Estou contente por acolher-vos nesta
primeira Audiência geral do novo ano e de todo o coração ofereço às vossas
famílias meus fervorosos melhores votos. O
Senhor do tempo e da história guie os nossos passos no caminho do bem e conceda
a cada um abundância de graça e prosperidade. Ainda
circundados pela luz do Santo Natal, que nos convida à alegria pela vinda do
Salvador, estamos hoje na vigília da Epifania, em que celebramos a manifestação
do Senhor a todos os povos.
A
festa de Natal continua a fascinar-nos ainda hoje, mais que qualquer outra das
grandes festas da Igreja; fascina porque todos, de algum modo, intuem que o
nascimento de Jesus tem a ver com as aspirações e esperanças mais profundas do
homem. O
consumismo pode diminuir essa nostalgia interior, mas, se no coração há o desejo de acolher aquele
Menino que traz a novidade de Deus, que veio para nos dar a vida em plenitude,
as luzes das decorações natalinas podem tornar-se, acima de tudo, um reflexo da
Luz que se acendeu com a encarnação de Deus.
Nas celebrações litúrgicas destes dias
santos, vivemos de modo misterioso, mas real, o ingresso do Filho de Deus no
mundo e fomos iluminados mais uma vez pela luz de seu fulgor.Toda a celebração é presença atual do
mistério de Cristo e nessa se prolonga a história da salvação. A
propósito do Natal, o Papa São Leão Magno afirma: "Apesar
de a sucessão das ações corpóreas ter passado, como foi ordenado
antecipadamente pelo projeto eterno [...], todavia nós adoramos continuamente o
mesmo parto da Virgem que produz a nossa salvação" (Sermone sul Natale del Signore 29,2),
e precisa: “porque aquele dia não passou de tal modo que
também tenha passado o poder que então foi revelado" (Sermone sull’Epifania 36,1).
Celebrar
os eventos da encarnação do Filho de Deus não é simples recordação de fatos do
passado, mas tornar presentes os mistérios portadores de salvação. Na Liturgia,
na celebração dos Sacramentos, os mistérios fazem-se atuais e tornam-se
eficazes para nós, hoje. Ainda
São Leão Magno afirma: “Tudo aquilo que o Filho de Deus fez e ensinou para
reconciliar o mundo, não o conhecemos através de narrações feitas no passado,
mas estamos sob o efeito do dinamismo de tais ações presentes” (Sermone 52,1).

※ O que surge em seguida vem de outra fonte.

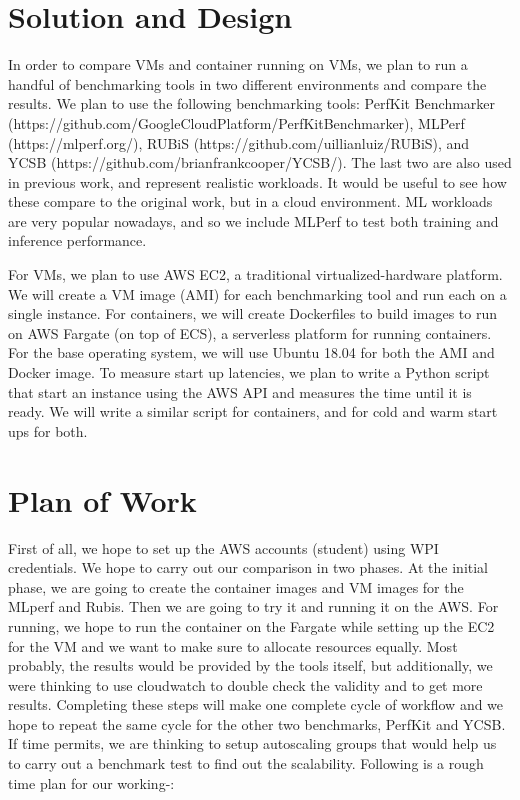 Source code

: \documentclass[11pt]{article}
\begin{document}
\section{Solution and Design}

In order to compare VMs and container running on VMs, we plan to run a handful of benchmarking tools in two different environments and compare the results. We plan to use the following benchmarking tools: PerfKit Benchmarker (https://github.com/GoogleCloudPlatform/PerfKitBenchmarker), MLPerf (https://mlperf.org/), RUBiS (https://github.com/uillianluiz/RUBiS), and YCSB (https://github.com/brianfrankcooper/YCSB/). The last two are also used in previous work, and represent realistic workloads. It would be useful to see how these compare to the original work, but in a cloud environment. ML workloads are very popular nowadays, and so we include MLPerf to test both training and inference performance.

For VMs, we plan to use AWS EC2, a traditional virtualized-hardware platform. We will create a VM image (AMI) for each benchmarking tool and run each on a single instance.  For containers, we will create Dockerfiles to build images to run on AWS Fargate (on top of ECS), a serverless platform for running containers. For the base operating system, we will use Ubuntu 18.04 for both the AMI and Docker image. To measure start up latencies, we plan to write a Python script that start an instance using the AWS API and measures the time until it is ready. We will write a similar script for containers, and for cold and warm start ups for both.

\section{Plan of Work}


First of all, we hope to set up the AWS accounts (student) using WPI credentials. We hope to carry out our comparison in two phases. At the initial phase, we are going to create the container images and VM images for the MLperf and Rubis. Then we are going to try it and running it on the AWS. For running, we hope to run the container on the Fargate while setting up the EC2 for the VM and we want to make sure to allocate resources equally. Most probably, the results would be provided by the tools itself, but additionally, we were thinking to use cloudwatch to double check the validity and to get more results. Completing these steps will make one complete cycle of workflow and we hope to repeat the same cycle for the other two benchmarks, PerfKit and YCSB. If time permits, we are thinking to setup autoscaling groups that would help us to carry out a benchmark test to find out the scalability. Following is a rough time plan for our working-: 
\end{document}
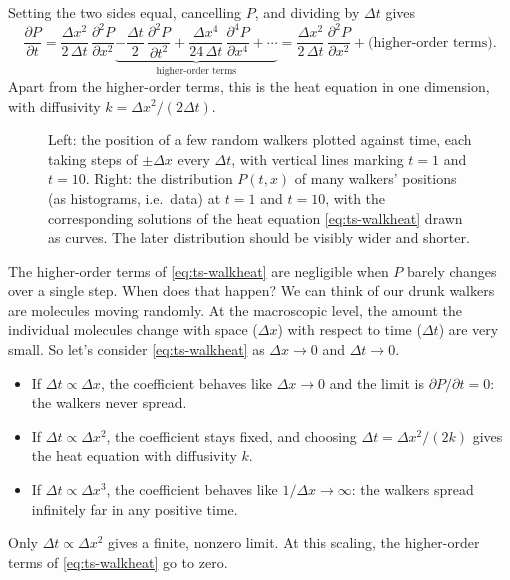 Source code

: Setting the two sides equal, cancelling $P$, and dividing by $\Delta t$ gives
\begin{equation}
  \frac{\partial P}{\partial t}
  = \frac{\Delta x^2}{2\,\Delta t}\,\frac{\partial^2 P}{\partial x^2}
  \underbrace{- \frac{\Delta t}{2}\,\frac{\partial^2 P}{\partial t^2}
  + \frac{\Delta x^4}{24\,\Delta t}\,\frac{\partial^4 P}{\partial x^4}
  + \cdots}_{\text{higher-order terms}} = \frac{\Delta x^2}{2\,\Delta t}\,\frac{\partial^2 P}{\partial x^2}
  + \text{(higher-order terms)}.
  \label{eq:ts-walkheat}
\end{equation}
Apart from the higher-order terms, this is the heat equation in one dimension, with diffusivity
$k = \Delta x^2 / (2\Delta t)$.

\begin{figure}[htbp]
  \centering
  \TSfigplaceholder{5cm}
  \caption{Left: the position of a few random walkers plotted against time, each taking steps of $\pm\Delta x$ every $\Delta t$, with vertical lines marking $t = 1$ and $t = 10$. Right: the distribution $P(t,x)$ of many walkers' positions (as histograms, i.e.\ data) at $t=1$ and $t=10$, with the corresponding solutions of the heat equation \eqref{eq:ts-walkheat} drawn as curves. The later distribution should be visibly wider and shorter.}
  \label{fig:ts-walk}
\end{figure}

The higher-order terms of \eqref{eq:ts-walkheat} are negligible when $P$ barely changes over a single step. When does that happen? We can think of our drunk walkers are molecules moving randomly. At the macroscopic level, the amount the individual molecules change with space ($\Delta x$) with respect to time ($\Delta t$) are very small. So
let's consider \eqref{eq:ts-walkheat} as $\Delta x \to 0$ and $\Delta t \to 0$.
\begin{itemize}
  \item If $\Delta t \propto \Delta x$, the coefficient behaves like $\Delta x \to 0$
        and the limit is $\partial P/\partial t = 0$: the walkers never spread.
  \item If $\Delta t \propto \Delta x^2$, the coefficient stays fixed, and choosing
        $\Delta t = \Delta x^2/(2k)$ gives the heat equation with diffusivity $k$.
  \item If $\Delta t \propto \Delta x^3$, the coefficient behaves like
        $1/\Delta x \to \infty$: the walkers spread infinitely far in any
        positive time.
\end{itemize}
Only $\Delta t \propto \Delta x^2$ gives a finite, nonzero limit. At this scaling, the higher-order terms of \eqref{eq:ts-walkheat} go to zero. 


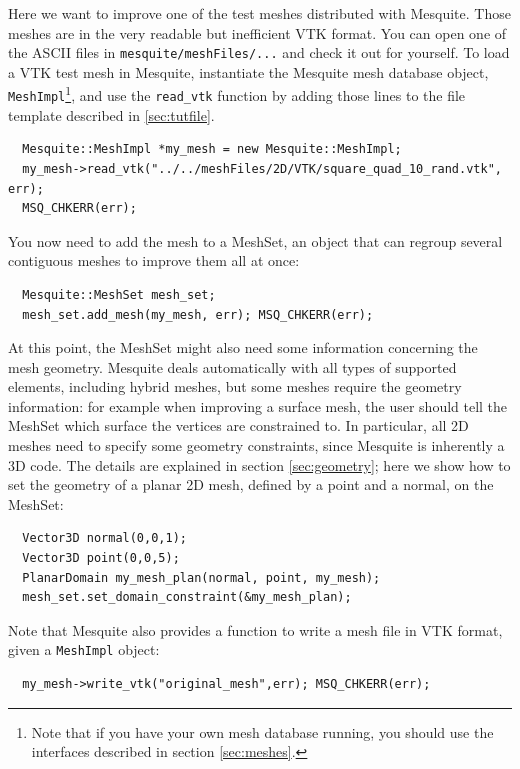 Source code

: \documentclass[letter]{report}
\begin{document}
Here we want to improve one of the test meshes distributed with Mesquite. Those meshes are in
the very readable but inefficient VTK format. You can open one of the ASCII files in
\texttt{mesquite/meshFiles/...} and check it out for yourself.
To load a VTK test mesh in Mesquite, instantiate the Mesquite mesh database object,
\texttt{MeshImpl}\footnote{Note that if you have your own mesh
database running, you should use the interfaces described in section \ref{sec:meshes}.}, 
and use the \texttt{read\_vtk} function by adding those lines to the file
template described in \ref{sec:tutfile}.
\begin{verbatim}
  Mesquite::MeshImpl *my_mesh = new Mesquite::MeshImpl;
  my_mesh->read_vtk("../../meshFiles/2D/VTK/square_quad_10_rand.vtk", err); 
  MSQ_CHKERR(err);
\end{verbatim}
You now need to add the mesh to a MeshSet, an object that can regroup several contiguous meshes to
improve them all at once:
\begin{verbatim}
  Mesquite::MeshSet mesh_set;
  mesh_set.add_mesh(my_mesh, err); MSQ_CHKERR(err);
\end{verbatim}
At this point, the MeshSet might also need some information concerning the mesh geometry. Mesquite
deals automatically with all types of supported elements, including hybrid meshes, but some meshes
require the geometry information: for example when improving a surface mesh, the user should tell
the MeshSet which surface the vertices are constrained to. In particular, all 2D meshes need to
specify some geometry constraints, since Mesquite is inherently a 3D code. 
The details are explained in section
\ref{sec:geometry}; here we show how to set the geometry of a planar 2D mesh, defined by a point and
a normal, on the MeshSet: 
\begin{verbatim}
  Vector3D normal(0,0,1);
  Vector3D point(0,0,5);
  PlanarDomain my_mesh_plan(normal, point, my_mesh);
  mesh_set.set_domain_constraint(&my_mesh_plan);
\end{verbatim}

Note that Mesquite also provides a function to write a mesh file in VTK format, given a \texttt{MeshImpl}
object: 
\begin{verbatim}
  my_mesh->write_vtk("original_mesh",err); MSQ_CHKERR(err);
\end{verbatim}
\end{document}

Na Constituição sobre a Sagrada
Liturgia, o Concílio Vaticano II sublinha como a obra da salvação realizada por
Cristo continua na Igreja mediante a celebração dos santos mistérios, graças à
ação do Espírito Santo. Já no Antigo testamento, no caminho rumo à plenitude da
fé, temos testemunhos de como a presença de Deus foi mediada através de sinais,
por exemplo,aquele do fogo (cf. Es 3,2ss; 19,18). Mas, a partir da Encarnação, acontece
algo de desconcertante: o regime de contato salvífico com Deus transforma-se
radicalmente e a carne torna-se o instrumento da salvação: “Verbum caro factum est”, “o Verbo se fez carne”, escreve o Evangelista João, e um autor cristão do
século III, Tertulliano, afirma: “Caro salutis est cardo”, “a carne é o princípio essencial da salvação” (De carnis resurrectione, 8,3: PL 2,806).

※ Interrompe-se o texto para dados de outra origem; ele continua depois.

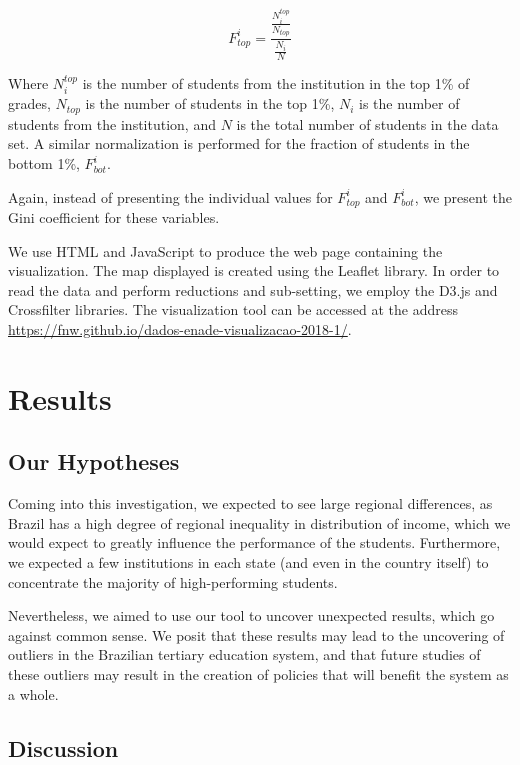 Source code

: \documentclass{vgtc}                          %
\begin{document}
\begin{equation}\label{eq:ftopinst}
F_{top}^{i} = \frac{\frac{N_{i}^{top}}{N_{top}}}{\frac{N_{i}}{N}}
\end{equation}

Where $N_{i}^{top}$ is the number of students from the institution in the top 1\% of grades, $N_{top}$ is the number of students in the top 1\%, $N_{i}$ is the number of students from the institution, and $N$ is the total number of students in the data set. A similar normalization is performed for the fraction of students in the bottom 1\%, $F_{bot}^{i}$.

Again, instead of presenting the individual values for $F_{top}^{i}$ and $F_{bot}^{i}$, we present the Gini coefficient for these variables.


We use HTML and JavaScript to produce the web page containing the visualization. The map displayed is created using the Leaflet library. In order to read the data and perform reductions and sub-setting, we employ the D3.js and Crossfilter libraries. The visualization tool can be accessed at the address \url{https://fnw.github.io/dados-enade-visualizacao-2018-1/}.


\section{Results}

\subsection{Our Hypotheses}
Coming into this investigation, we expected to see large regional differences, as Brazil has a high degree of regional inequality in distribution of income, which we would expect to greatly influence the performance of the students. Furthermore, we expected a few institutions in each state (and even in the country itself) to concentrate the majority of high-performing students.

Nevertheless, we aimed to use our tool to uncover unexpected results, which go against common sense. We posit that these results may lead to the uncovering of outliers in the Brazilian tertiary education system, and that future studies of these outliers may result in the creation of policies that will benefit the system as a whole.

\subsection{Discussion}
\end{document}

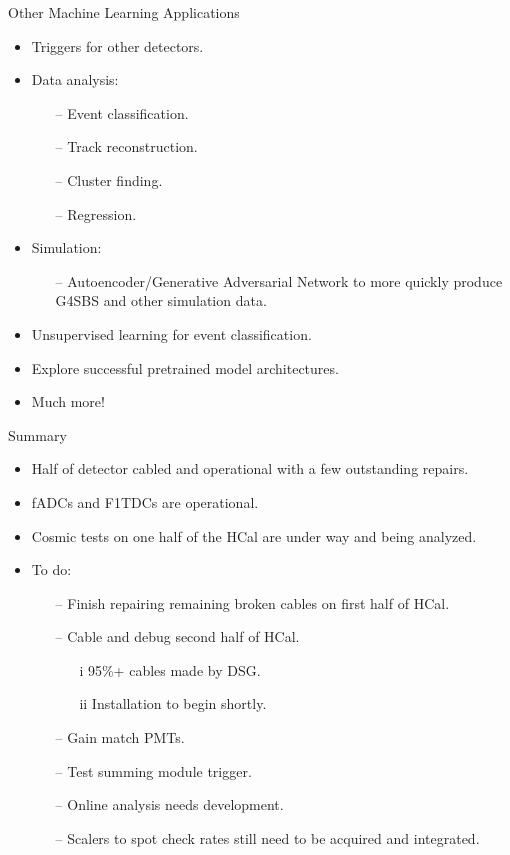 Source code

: \documentclass[10pt]{beamer}
\begin{document}
\begin{frame}{Other Machine Learning Applications}

	\begin{itemize}
		\item Triggers for other detectors.
		\item Data analysis:
			\begin{itemize}
				\item[--] Event classification.
				\item[--] Track reconstruction.
				\item[--] Cluster finding.
				\item[--] Regression.
			\end{itemize}
		\item Simulation:
			\begin{itemize}
				\item[--] Autoencoder/Generative Adversarial Network to more quickly produce G4SBS and other simulation data.
			\end{itemize}
		\item Unsupervised learning for event classification.
		\item Explore successful pretrained model architectures.
		\item Much more!
	\end{itemize}

\end{frame}

\begin{frame}{Summary}

	\begin{itemize}
		\item Half of detector cabled and operational with a few outstanding repairs.
		\item {}\alert{fADCs and F1TDCs are operational}.
		\item {}\alert{Cosmic tests} on one half of the HCal are under way and being analyzed.
		\item {}\alert{To do}:
		\begin{itemize}
			\item[--] Finish repairing remaining broken cables on first half of HCal.
			\item[--] Cable and debug second half of HCal.
				\begin{itemize}
					\item[i] 95\%+ cables made by DSG.
					\item[ii] Installation to begin shortly.
				\end{itemize}
			\item[--] Gain match PMTs.
			\item[--] Test summing module trigger.
			\item[--] Online analysis needs development.
			\item[--] Scalers to spot check rates still need to be acquired and integrated.
		\end{itemize}
	\end{itemize}

\end{frame}
\end{document}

O Natal é já a primícia do “sacramentum-mysterium paschale”, é, ou seja, o início do mistério central da
salvação que culmina na paixão, morte e ressurreição, porque Jesus começa a
oferta de si mesmo por amor desde o primeiro instante da sua existência humana
no ventre da Virgem Maria. A
noite de Natal está, portanto, profundamente ligada à grande vigília da Páscoa,
quando a redenção se completa no sacrifício glorioso do Senhor morto e
ressuscitado. O próprio presépio, como imagem da
encarnação do Verbo, à luz do relato evangélico, alude já à Páscoa e é
interessante ver como em alguns ícones da natividade na tradição oriental,
Jesus Menino é representado envolto em faixas e deposto em uma manjedoura que
tem a forma de um sepulcro; uma alusão ao momento em que Ele será deposto da
cruz, envolto em um pano e colocado no sepulcro cavado na rocha (cf. Lc 2,7; 23,53).
Encarnação
e Páscoa não estão uma ao lado da outra, mas são os dois pontos chave
inseparáveis da única fé em Jesus Cristo, o Filho de Deus Encarnado e Redentor.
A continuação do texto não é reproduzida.